Aim: to grasp the concept of random variable as a function with Tidyeval.

generate i.i.d. random random variables

Load the libraries:

library(purrr)
library(rlang)
## 
## Attaching package: 'rlang'
## The following objects are masked from 'package:purrr':
## 
##     %@%, as_function, flatten, flatten_chr, flatten_dbl,
##     flatten_int, flatten_lgl, flatten_raw, invoke, list_along,
##     modify, prepend, splice

Let’s define a function generating random variables as a list of independent and identically distributed (i.i.d.) functions from an distribution:

generate_Xn <- function(sample_size, distribution, ...){
  parameters <- rlang::enexprs(...)
  X <- rlang::enexpr(distribution)
  Xi <- rlang::call2(X, 1, !!!parameters)
  Xn <- c()
  purrr::imap(1:sample_size, ~c(Xn, Xi)) %>% unlist()
}

Here is an example of generating a series of i.i.d. random variables:

Xn <- generate_Xn(sample_size=5, distribution=rnorm, mean=2, sd=3)
Xn
## [[1]]
## rnorm(1, mean = 2, sd = 3)
## 
## [[2]]
## rnorm(1, mean = 2, sd = 3)
## 
## [[3]]
## rnorm(1, mean = 2, sd = 3)
## 
## [[4]]
## rnorm(1, mean = 2, sd = 3)
## 
## [[5]]
## rnorm(1, mean = 2, sd = 3)

Let’s define a function that realize values from the series:

realize_Xn <- function(Xn){
  purrr::map(Xn, eval)
}
realize_Xn(Xn)
## [[1]]
## [1] -0.4390016
## 
## [[2]]
## [1] 8.507265
## 
## [[3]]
## [1] 3.211729
## 
## [[4]]
## [1] 1.761915
## 
## [[5]]
## [1] 5.65294

It should be noted that they are just an example (a sample) of the series of random variables.

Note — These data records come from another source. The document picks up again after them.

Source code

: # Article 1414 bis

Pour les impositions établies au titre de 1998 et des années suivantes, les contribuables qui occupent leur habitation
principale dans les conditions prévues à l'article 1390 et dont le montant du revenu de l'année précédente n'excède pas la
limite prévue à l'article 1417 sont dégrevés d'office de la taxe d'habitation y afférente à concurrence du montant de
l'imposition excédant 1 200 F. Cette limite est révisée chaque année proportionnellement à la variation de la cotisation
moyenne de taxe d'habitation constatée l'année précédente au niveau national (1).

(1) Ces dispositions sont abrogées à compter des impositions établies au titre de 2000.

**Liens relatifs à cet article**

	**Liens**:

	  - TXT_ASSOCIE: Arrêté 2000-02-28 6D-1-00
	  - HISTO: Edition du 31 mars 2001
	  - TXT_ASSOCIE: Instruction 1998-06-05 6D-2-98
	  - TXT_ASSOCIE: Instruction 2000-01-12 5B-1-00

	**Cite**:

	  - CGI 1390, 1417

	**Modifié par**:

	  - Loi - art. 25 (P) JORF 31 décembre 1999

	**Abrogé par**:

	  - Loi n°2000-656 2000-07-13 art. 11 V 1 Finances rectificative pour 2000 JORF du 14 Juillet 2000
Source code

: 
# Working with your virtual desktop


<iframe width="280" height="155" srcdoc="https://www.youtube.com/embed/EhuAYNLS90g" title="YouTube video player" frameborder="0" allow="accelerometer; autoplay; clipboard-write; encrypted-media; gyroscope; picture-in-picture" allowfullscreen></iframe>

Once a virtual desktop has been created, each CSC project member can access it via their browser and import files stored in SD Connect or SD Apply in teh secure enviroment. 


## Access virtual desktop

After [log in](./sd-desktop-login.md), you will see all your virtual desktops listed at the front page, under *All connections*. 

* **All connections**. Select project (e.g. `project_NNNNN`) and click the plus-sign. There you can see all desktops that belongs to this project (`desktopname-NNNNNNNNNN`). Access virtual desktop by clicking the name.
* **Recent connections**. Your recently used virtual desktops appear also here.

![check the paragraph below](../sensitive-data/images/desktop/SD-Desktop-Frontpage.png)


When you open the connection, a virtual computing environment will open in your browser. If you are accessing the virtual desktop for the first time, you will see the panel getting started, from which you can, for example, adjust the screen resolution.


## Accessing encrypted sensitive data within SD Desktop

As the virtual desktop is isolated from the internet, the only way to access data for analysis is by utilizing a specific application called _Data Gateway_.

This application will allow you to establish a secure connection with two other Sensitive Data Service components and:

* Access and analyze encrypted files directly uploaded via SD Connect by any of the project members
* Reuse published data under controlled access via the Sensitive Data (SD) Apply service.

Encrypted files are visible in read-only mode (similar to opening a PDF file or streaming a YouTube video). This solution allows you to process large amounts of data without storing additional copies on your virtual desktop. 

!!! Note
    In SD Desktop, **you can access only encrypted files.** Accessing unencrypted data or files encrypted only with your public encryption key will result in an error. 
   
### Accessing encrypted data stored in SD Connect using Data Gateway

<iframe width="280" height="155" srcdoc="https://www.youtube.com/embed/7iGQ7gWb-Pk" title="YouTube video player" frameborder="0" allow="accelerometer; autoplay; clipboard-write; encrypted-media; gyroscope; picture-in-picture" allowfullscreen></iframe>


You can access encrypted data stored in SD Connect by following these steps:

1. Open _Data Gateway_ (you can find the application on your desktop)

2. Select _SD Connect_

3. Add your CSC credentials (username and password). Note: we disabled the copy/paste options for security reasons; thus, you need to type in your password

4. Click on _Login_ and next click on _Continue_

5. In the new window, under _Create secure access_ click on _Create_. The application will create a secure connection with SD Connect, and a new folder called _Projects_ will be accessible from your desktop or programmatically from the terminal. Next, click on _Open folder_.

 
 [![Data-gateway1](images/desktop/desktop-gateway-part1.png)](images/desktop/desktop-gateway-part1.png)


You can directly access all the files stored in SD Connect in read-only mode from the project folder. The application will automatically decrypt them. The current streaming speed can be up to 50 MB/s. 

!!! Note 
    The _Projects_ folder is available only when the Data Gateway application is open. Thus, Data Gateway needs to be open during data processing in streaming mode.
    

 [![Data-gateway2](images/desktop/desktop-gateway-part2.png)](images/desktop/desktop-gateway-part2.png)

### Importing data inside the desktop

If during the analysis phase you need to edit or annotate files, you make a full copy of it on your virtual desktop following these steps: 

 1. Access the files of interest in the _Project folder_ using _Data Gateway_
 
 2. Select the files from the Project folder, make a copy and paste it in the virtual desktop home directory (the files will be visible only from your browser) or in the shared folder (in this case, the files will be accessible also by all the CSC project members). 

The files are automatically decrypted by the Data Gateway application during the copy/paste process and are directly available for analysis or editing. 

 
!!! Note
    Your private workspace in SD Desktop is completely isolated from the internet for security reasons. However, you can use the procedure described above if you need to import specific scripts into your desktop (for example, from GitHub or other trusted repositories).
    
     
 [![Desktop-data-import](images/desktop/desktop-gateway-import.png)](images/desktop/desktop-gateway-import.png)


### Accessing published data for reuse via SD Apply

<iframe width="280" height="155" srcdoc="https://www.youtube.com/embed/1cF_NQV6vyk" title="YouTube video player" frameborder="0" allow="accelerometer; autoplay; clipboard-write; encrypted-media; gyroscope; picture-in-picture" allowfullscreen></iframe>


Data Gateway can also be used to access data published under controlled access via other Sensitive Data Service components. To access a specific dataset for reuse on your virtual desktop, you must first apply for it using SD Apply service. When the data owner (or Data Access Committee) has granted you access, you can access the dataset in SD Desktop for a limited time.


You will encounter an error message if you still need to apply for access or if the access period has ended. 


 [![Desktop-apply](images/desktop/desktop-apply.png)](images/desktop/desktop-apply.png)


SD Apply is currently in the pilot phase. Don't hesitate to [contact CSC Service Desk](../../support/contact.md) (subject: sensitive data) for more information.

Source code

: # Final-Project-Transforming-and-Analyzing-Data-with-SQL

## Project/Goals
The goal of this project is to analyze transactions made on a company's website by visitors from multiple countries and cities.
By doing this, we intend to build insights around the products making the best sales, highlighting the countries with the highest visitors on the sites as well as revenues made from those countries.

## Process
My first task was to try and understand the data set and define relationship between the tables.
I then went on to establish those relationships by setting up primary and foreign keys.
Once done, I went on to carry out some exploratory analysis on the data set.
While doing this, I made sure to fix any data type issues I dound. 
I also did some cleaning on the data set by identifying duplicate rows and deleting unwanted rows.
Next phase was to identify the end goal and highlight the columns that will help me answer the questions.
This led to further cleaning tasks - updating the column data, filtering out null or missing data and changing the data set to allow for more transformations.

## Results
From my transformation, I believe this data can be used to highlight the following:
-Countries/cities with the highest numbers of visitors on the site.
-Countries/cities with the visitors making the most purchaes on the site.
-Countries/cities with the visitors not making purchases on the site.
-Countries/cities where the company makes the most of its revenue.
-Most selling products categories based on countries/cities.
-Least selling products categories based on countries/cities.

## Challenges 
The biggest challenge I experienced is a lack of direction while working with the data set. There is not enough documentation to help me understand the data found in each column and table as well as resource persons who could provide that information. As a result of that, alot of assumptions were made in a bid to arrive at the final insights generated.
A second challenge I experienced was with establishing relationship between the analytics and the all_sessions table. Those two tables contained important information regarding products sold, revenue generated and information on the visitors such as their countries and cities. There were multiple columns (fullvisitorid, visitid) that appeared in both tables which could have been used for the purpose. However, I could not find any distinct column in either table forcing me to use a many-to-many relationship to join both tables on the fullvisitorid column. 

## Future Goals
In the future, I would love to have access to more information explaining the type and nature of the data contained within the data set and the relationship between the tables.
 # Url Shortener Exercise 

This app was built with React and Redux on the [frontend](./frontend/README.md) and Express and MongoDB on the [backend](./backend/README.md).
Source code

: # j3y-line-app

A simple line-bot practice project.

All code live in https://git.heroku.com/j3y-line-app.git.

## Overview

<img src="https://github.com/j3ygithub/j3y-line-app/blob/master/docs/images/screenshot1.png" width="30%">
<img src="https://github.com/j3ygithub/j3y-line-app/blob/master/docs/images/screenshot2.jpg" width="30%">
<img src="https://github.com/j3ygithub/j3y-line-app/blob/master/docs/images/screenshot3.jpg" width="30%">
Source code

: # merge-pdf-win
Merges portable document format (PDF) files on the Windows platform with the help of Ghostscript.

In the real world problem, we obtain realized values from an unkown distribution. Here, we artificially generate the random variables from a normal distribution.

Indeed, if we perform another trial of the realization,

realize_Xn(Xn)
## [[1]]
## [1] 9.257417
## 
## [[2]]
## [1] 1.221062
## 
## [[3]]
## [1] 7.220217
## 
## [[4]]
## [1] -0.1279103
## 
## [[5]]
## [1] -3.746255

a different set of values was realized.

Let’s realize many random variables from a normal distribution and make a histogram:

Xn2 <- generate_Xn(1e3, rnorm, mean=4.5, sd = 2)
realize_Xn(Xn2) %>% unlist() %>% hist(.,40)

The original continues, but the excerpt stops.